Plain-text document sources
Segment Open

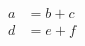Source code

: \documentclass{article}
\begin{document}
\begin{align}
a &= b + c \\
d &= e + f
\end{align}
\end{document}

Segment Closed

* _Activity_
Your task is an exact transcription of all the data, minus the pictures.

* _Response box_
Source code

: \documentclass{article}
\begin{document}
\begin{align}
a &= b + c \\
d &= e + f
\end{align}
\end{document}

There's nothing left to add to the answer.